If you think most companies have a business continuity (BC) plan, think again. Three out of four companies are not ready to face a disaster, according to the 2014 annual report by Disaster Recovery Preparedness Council (DRPC).
This is surprising on two counts. First, C-level executives have seen the havoc created by a series of high-profile data breaches and natural disasters in the last several years. Second, data protection, security and disaster recovery (DR) are expected to be among the top five areas driving spending on storage-related services during the next 12 to 14 months, according to a recent IDC survey.
So, what's the holdup?
“Many companies have chalked out a backup and recovery strategy, but are still in the process of moving to a full-blown, comprehensive business continuity strategy," said IDC program director, Storage and Data Management Services, Paul Hughes.
Stay A Step Ahead Of Disaster
Too many organizations think they are all set when all they have is backup and recovery technology. However, backup and recovery are not enough to keep a business running in the face of a storm or earthquake. They are just ways to restore data and applications after a data center or servers get damaged or destroyed.
According to Hughes, companies need to assess their risks before any problem occurs, and proactively plan how they will manage disasters and operate with minimal or no downtime or service outage. Business continuity is a continuous process—and not something that can be implemented at the time of a disaster. The consequences of being caught without such a plan can be serious, he added.
Downtime Hits Bottom Line
It is easy to see how outages can lead to financial losses—downtime affects productivity, revenue and profits.
“Loss of Internet connectivity is a serious business risk," said Hughes. "It could kill or seriously damage a small company. Imagine a small online retailer that is offline for a few days. It will surely lose revenue, but might lose several customers permanently."

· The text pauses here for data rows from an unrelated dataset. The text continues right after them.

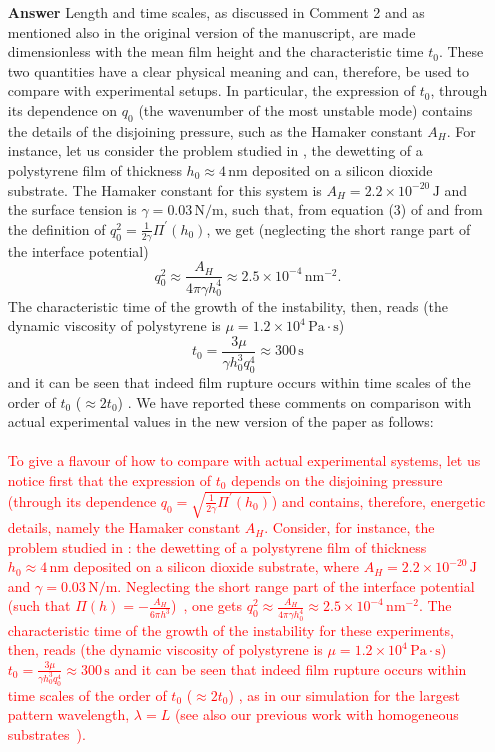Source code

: \documentclass[12pt,english]{article}
\begin{document}
\begin{itemize}
\item[ \textbf{{Answer}}]
{
Length and time scales, as discussed in Comment 2 and as mentioned also in the original version of the manuscript, 
are made dimensionless with the mean film height and the characteristic time $t_0$. 
These two quantities 
have a clear physical meaning and can, therefore, be used to compare with 
experimental setups. In particular, the expression of $t_0$, through its dependence 
on $q_0$ (the wavenumber of the most unstable mode) contains the details 
of the disjoining pressure, such as the Hamaker constant $A_H$. For instance, let us consider the problem studied in \cite{becker2003complex}, the dewetting of a polystyrene film of thickness $h_0 \approx 4 \, \text{nm}$ deposited on a silicon 
dioxide substrate. The Hamaker constant for this system is 
$A_H  = 2.2 \times 10^{-20} \, \text{J}$ and the surface tension is 
$\gamma = 0.03 \, \text{N}/\text{m}$, such that, 
from equation (3) of \cite{becker2003complex} and 
from the definition of $q_0^2 = \frac{1}{2\gamma} \Pi^{\prime}(h_0)$, 
we get (neglecting the short range part of the interface potential)
$$
q_0^2 \approx \frac{A_H}{4\pi \gamma h_0^4} \approx 2.5 \times 10^{-4} \, \text{nm}^{-2}.
$$
The characteristic time of the growth of the instability, then, reads \cite{PhysRevLett.99.114503} (the dynamic viscosity of polystyrene is 
$\mu = 1.2 \times 10^4 \, \text{Pa} \cdot \text{s}$)
$$
t_0 = \frac{3\mu}{\gamma h_0^3 q_0^4} \approx 300 \, \text{s}
$$
and it can be seen that indeed film rupture occurs within time 
scales of the order of $t_0$ ($\approx 2 t_0$) \cite{becker2003complex}.
We have reported these comments on comparison with actual experimental 
values in the new version of the paper as follows:\\
\\
\textcolor{red}{To give a flavour of how to compare with actual experimental systems, let us notice
first that the expression of $t_0$ depends on the disjoining pressure (through its dependence 
 $q_0 = \sqrt{\frac{1}{2\gamma} \Pi^{\prime}(h_0)}$) and contains, therefore, energetic details, namely 
 the Hamaker constant $A_H$. Consider, for instance, the problem studied in \cite{becker2003complex}: the dewetting of a polystyrene film of thickness $h_0 \approx 4 \, \text{nm}$ deposited on a silicon 
dioxide substrate, where $A_H  = 2.2 \times 10^{-20} \, \text{J}$ and 
$\gamma = 0.03 \, \text{N}/\text{m}$. Neglecting the short range part of the interface potential
(such that $\Pi(h)= - \frac{A_H}{6\pi h^3}$)~\cite{Mecke_2005,becker2003complex}, one gets 
$q_0^2 \approx \frac{A_H}{4\pi \gamma h_0^4} \approx 2.5 \times 10^{-4} \, \text{nm}^{-2}$.
The characteristic time of the growth of the instability for these experiments, then, reads \cite{PhysRevLett.99.114503} (the dynamic viscosity of polystyrene is 
$\mu = 1.2 \times 10^4 \, \text{Pa} \cdot \text{s}$) $t_0 = \frac{3\mu}{\gamma h_0^3 q_0^4} \approx 300 \, \text{s}$ and it can be seen that indeed film rupture occurs within time 
scales of the order of $t_0$ ($\approx 2 t_0$) \cite{becker2003complex}, as in our 
simulation for the largest pattern wavelength, $\lambda = L$ (see also our previous work
with homogeneous substrates~\cite{PhysRevE.104.034801}).} 
\\

}
\end{itemize}
\end{document}
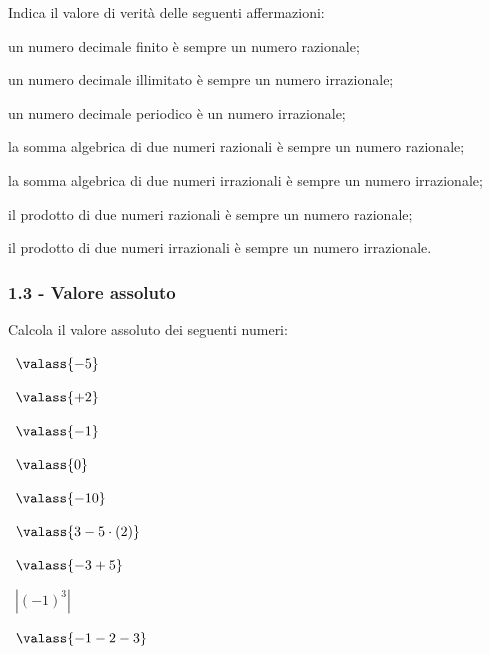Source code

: \begin{esercizio}[\Ast]
\label{ese:1.6}
Indica il valore di verità delle seguenti affermazioni:
\begin{enumeratea}
\item un numero decimale finito è sempre un numero razionale;
\item un numero decimale illimitato è sempre un numero irrazionale;
\item un numero decimale periodico è un numero irrazionale;
\item la somma algebrica di due numeri razionali è sempre un numero razionale;
\item la somma algebrica di due numeri irrazionali è sempre un numero irrazionale;
\item il prodotto di due numeri razionali è sempre un numero razionale;
\item il prodotto di due numeri irrazionali è sempre un numero irrazionale.
\end{enumeratea}
\end{esercizio}

\subsubsection*{1.3 - Valore assoluto}
\begin{esercizio}[\Ast]
\label{ese:1.7}
 Calcola il valore assoluto dei seguenti numeri:
\begin{multicols}{3}
 \begin{enumeratea}
 \item~$\valass{-5}$
 \item~$\valass{+2}$
 \item~$\valass{-1}$
 \item~$\valass{0}$
 \item~$\valass{-10}$
 \item~$\valass{3-5\cdot(2)}$
 \item~$\valass{-3+5}$
 \item~$\left|{(-1)^3}\right|$
 \item~$\valass{-1-2-3}$
 \end{enumeratea}
 \end{multicols}
\end{esercizio}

The DRPC report confirms his warning: Losses from outages ranged from a few thousand dollars to millions of dollars, with nearly 20 percent of businesses indicating losses of more than $50,000 and some exceeding $5 million.
Loss Of Critical Data
More than one-third of organizations lost one or more vital applications or critical data files for hours at a time over the past year, according to DRPC. And it might not be enough to just deploy a backup solution. A Kroll Ontrack survey from March 2015 found that more than half (61 percent) of companies had a backup solution in place at the time of data loss.
Hughes advises that companies validate their solutions over time to check for any coverage gaps or oversights in backup protocols. This is important any time, but especially when companies merge and migrate their data or software. “Mergers and acquisitions are a point of greater risk," he said. "I recently interviewed an organization that suffered a major data loss. They had recently acquired another company, which allowed employees to transfer data via USB drives, thus creating a vulnerability."
Information Leak
Customers can flee in droves when a company loses their sensitive data. It's no wonder when you consider that almost half of respondents in a 2012 Ponemon survey believe identity theft means their identities are at risk for years or even forever. Reports of high-profile security breaches at companies from Target to Home Depot have only added to consumers' concerns.
Breaches and outages can negatively impact your internal customers, too—causing further damage to the business itself. "If you are part of a sales organization of a large company, it would be frustrating if you are disconnected from the rest of your company and can't complete your sales," Hughes said.
What's Your Business Worth?
Thankfully, there are several ways to save your business from disaster.
“Start with an assessment of business service-level requirements; calculate the cost of downtime to decide on your tolerance for downtime; and then lay out a plan," advised Hughes. The idea is to identify critical areas of business and make them more resilient.
For small and mid-sized companies, Hughes recommends cloud-based disaster recovery as a service option. “A lot of new technology providers that have evolved from a cloud foundation offer comprehensive disaster coverage at low cost," he said. Also, putting your business in the cloud could offer better protection during a disaster than replicating your infrastructure in various locations.
But there is no one-size-fits-all BC plan. Every plan should begin with a realistic understanding of IT and business architecture across the company and its vendors and customers. "Take a close look at your business processes, criticality of your data and budget before you decide whether you want a third party managing your disaster recovery, a cloud-based offering or a hybrid approach that uses a back-up appliance," Hughes advised. Equally important, he added, is the need to draw out specific disaster scenarios and communicate a detailed step-by-step plan for each across stakeholders.
Disaster recovery and business continuity are complicated issues and require thoughtful planning and collaboration across departments, but there are some basic truths: Your business continuity plan should be governed by how you value your business and which parts you value most.